As we exit the EU, Britain will be more, not less, outward-looking and engaged on the world stage. Intensifying our efforts as a global leader in international development is a crucial part of this. A safer and more prosperous world, supported by our international development work, is firmly in the UK’s interest.
Our humanitarian leadership helps Britain stand tall in the world. Since the beginning of the year we have faced the largest humanitarian crisis since the creation of the United Nations. Now, more than 20 million people across four countries face starvation and famine.
The UK is a world leader on humanitarian responses and today I am announcing that the UK will increase funding to tackle humanitarian crises in both Yemen and Nigeria for this coming year. We will lead the world in supporting famine stricken areas by stepping up our emergency assistance.
The UN has described the situation in Yemen as
“the largest food security emergency in the world”
and last month declared that the country is now on the brink of famine. We will provide £139 million for Yemen for financial year 2017-18, an increase of £27 million on the £112 million delivered by the UK last year.
UK support will provide life-saving aid to hundreds of thousands of desperate people, in recognition of the scale of the current crisis which has left some 19 million Yemenis—two thirds of the population—in urgent need of humanitarian aid.
Nigeria is one of the world’s largest humanitarian crises. More than 20,000 people have been killed there since the start of Boko Haram’s violent insurgency in 2009 and millions more are in need of food, water and shelter. The UK was one of the first on the ground to respond to the humanitarian crisis in north-east Nigeria. Last year alone we reached over a million people with food and provided 34,000 children suffering from malnutrition with life-saving treatment.
We continue to lead this challenge by increasing our support this year to £100 million, making the UK the largest donor in 2017. Last year (2016), we provided around £70 million for emergency food, shelter and health care for hundreds of thousands of people displaced by Boko Haram’s violent insurgency. The funding will assist the UN, the International Committee of the Red Cross and international NGOs to reach the most vulnerable people displaced by Boko Haram:
Over 1 million people will receive food assistance.
60,000 children will be treated for severe acute malnutrition.
Clean water will be provided for over 530,000 people.
At least 100,000 children will gain access to education.
The humanitarian needs in 2017 are unprecedented. More than 20 million people across four countries face starvation and famine. In Syria, Iraq and elsewhere, we see ambulances being used as car-bombs; girls stolen as sex slaves; children made to conduct executions; barrel bombs being dropped among civilians. The UK will continue to speak out against these outrages, and stand up for respect for the rules of war and for basic humanitarian principles.
This is why Britain pledged £110 million of UK aid to provide up to 1 million people in Somalia with emergency food assistance, over 600,000 starving children and pregnant and breastfeeding women with nutritional help, 1 million people with safe drinking water, and more than 1.1 million people with emergency health services. In South Sudan, where 7.5 million people are in need of assistance after famine was declared, the UK was one of the first major donors to confirm our response to a UN appeal, announcing £100 million of support less than 24 hours after the appeal was launched. This will provide: food for over 500,000 people; life-saving nutritional support to more than 27,500 children, and safe drinking water for over 300,000 people.

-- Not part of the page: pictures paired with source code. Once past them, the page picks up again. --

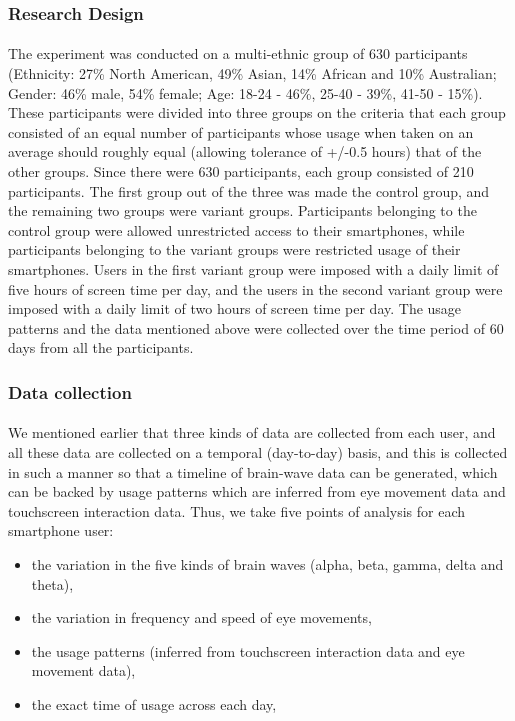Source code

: \documentclass{article}
\begin{document}
\subsubsection{Research Design}

\paragraph{} The experiment was conducted on a multi-ethnic group of 630 participants (Ethnicity: 27\% North American, 49\% Asian, 14\% African and 10\% Australian; Gender: 46\% male, 54\% female; Age: 18-24 - 46\%, 25-40 - 39\%, 41-50 - 15\%). These participants were divided into three groups on the criteria that each group consisted of an equal number of participants whose usage when taken on an average should roughly equal (allowing tolerance of +/-0.5 hours) that of the other groups. Since there were 630 participants, each group consisted of 210 participants. The first group out of the three was made the control group, and the remaining two groups were variant groups. Participants belonging to the control group were allowed unrestricted access to their smartphones, while participants belonging to the variant groups were restricted usage of their smartphones. Users in the first variant group were imposed with a daily limit of five hours of screen time per day, and the users in the second variant group were imposed with a daily limit of two hours of screen time per day. The usage patterns and the data mentioned above were collected over the time period of 60 days from all the participants.

\subsubsection{Data collection}

\paragraph{} We mentioned earlier that three kinds of data are collected from each user, and all these data are collected on a temporal (day-to-day) basis, and this is collected in such a manner so that a timeline of brain-wave data can be generated, which can be backed by usage patterns which are inferred from eye movement data and touchscreen interaction data. Thus, we take five points of analysis for each smartphone user:

\begin{itemize}
    \item the variation in the five kinds of brain waves (alpha, beta, gamma, delta and theta),
    \item the variation in frequency and speed of eye movements,
    \item the usage patterns (inferred from touchscreen interaction data and eye movement data),
    \item the exact time of usage across each day,
\end{itemize}
\end{document}
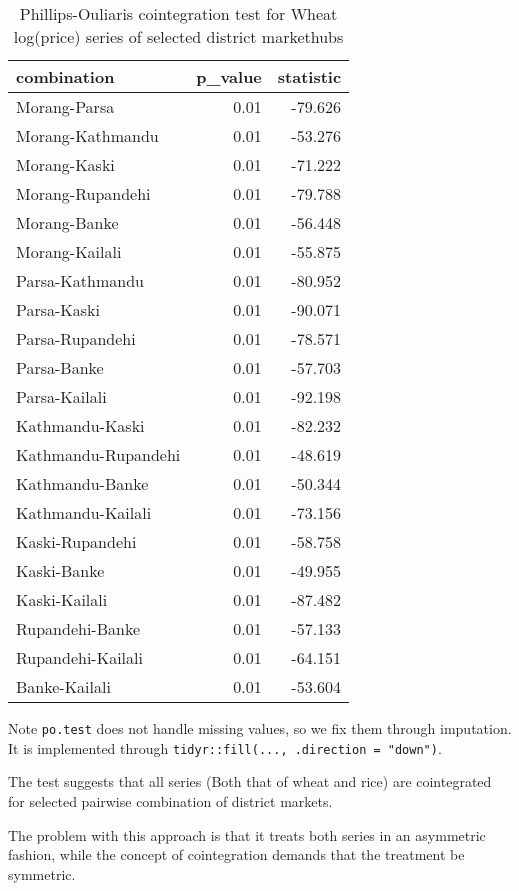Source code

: \documentclass[12pt,]{article}
\begin{document}
\begin{longtable}[t]{lrr}
\caption{\label{tab:pairwise-phillips-cointegration}Phillips-Ouliaris cointegration test for Wheat log(price) series of selected district markethubs}\\
\toprule
combination & p\_value & statistic\\
\midrule
Morang-Parsa & 0.01 & -79.626\\
Morang-Kathmandu & 0.01 & -53.276\\
Morang-Kaski & 0.01 & -71.222\\
Morang-Rupandehi & 0.01 & -79.788\\
Morang-Banke & 0.01 & -56.448\\
\addlinespace
Morang-Kailali & 0.01 & -55.875\\
Parsa-Kathmandu & 0.01 & -80.952\\
Parsa-Kaski & 0.01 & -90.071\\
Parsa-Rupandehi & 0.01 & -78.571\\
Parsa-Banke & 0.01 & -57.703\\
\addlinespace
Parsa-Kailali & 0.01 & -92.198\\
Kathmandu-Kaski & 0.01 & -82.232\\
Kathmandu-Rupandehi & 0.01 & -48.619\\
Kathmandu-Banke & 0.01 & -50.344\\
Kathmandu-Kailali & 0.01 & -73.156\\
\addlinespace
Kaski-Rupandehi & 0.01 & -58.758\\
Kaski-Banke & 0.01 & -49.955\\
Kaski-Kailali & 0.01 & -87.482\\
Rupandehi-Banke & 0.01 & -57.133\\
Rupandehi-Kailali & 0.01 & -64.151\\
\addlinespace
Banke-Kailali & 0.01 & -53.604\\
\bottomrule
\end{longtable}

Note \texttt{po.test} does not handle missing values, so we fix them through imputation. It is implemented through \texttt{tidyr::fill(...,\ .direction\ =\ "down")}.

The test suggests that all series (Both that of wheat and rice) are cointegrated for selected pairwise combination of district markets.

The problem with this approach is that it treats both series in an asymmetric fashion, while the concept of cointegration demands that the treatment be symmetric.
\end{document}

The UK is at the forefront of the humanitarian response to the Syria crisis, providing life-saving support to millions, supporting refugees to remain in countries in the region and enabling their hosts to accommodate them. The crisis in Syria is the UKs largest ever response to a single humanitarian crisis.
The £2.46 billion provided to Syria and the region since 2012 has provided nearly 25 million food rations, over 9.5 million relief packages and over 7 million health consultations.
We co-hosted the “Supporting Syria and the Region” conference in London in February 2016, which secured the largest amount of pledges ever in one day for a humanitarian crisis. On 4 and 5 April this year, we co-hosted the Brussels conference on the “Future of Syria and the Region”, which secured pledges of $9.7 billion.
I am pleased to announce the UK will pledge an additional £75 million, as part of our Brussels commitment, to help kick start economic growth and create jobs in Lebanon and Jordan over the next three years. These funds will leverage up to £250 million of concessional finance from multilateral development banks, including through the global concessional financing facility.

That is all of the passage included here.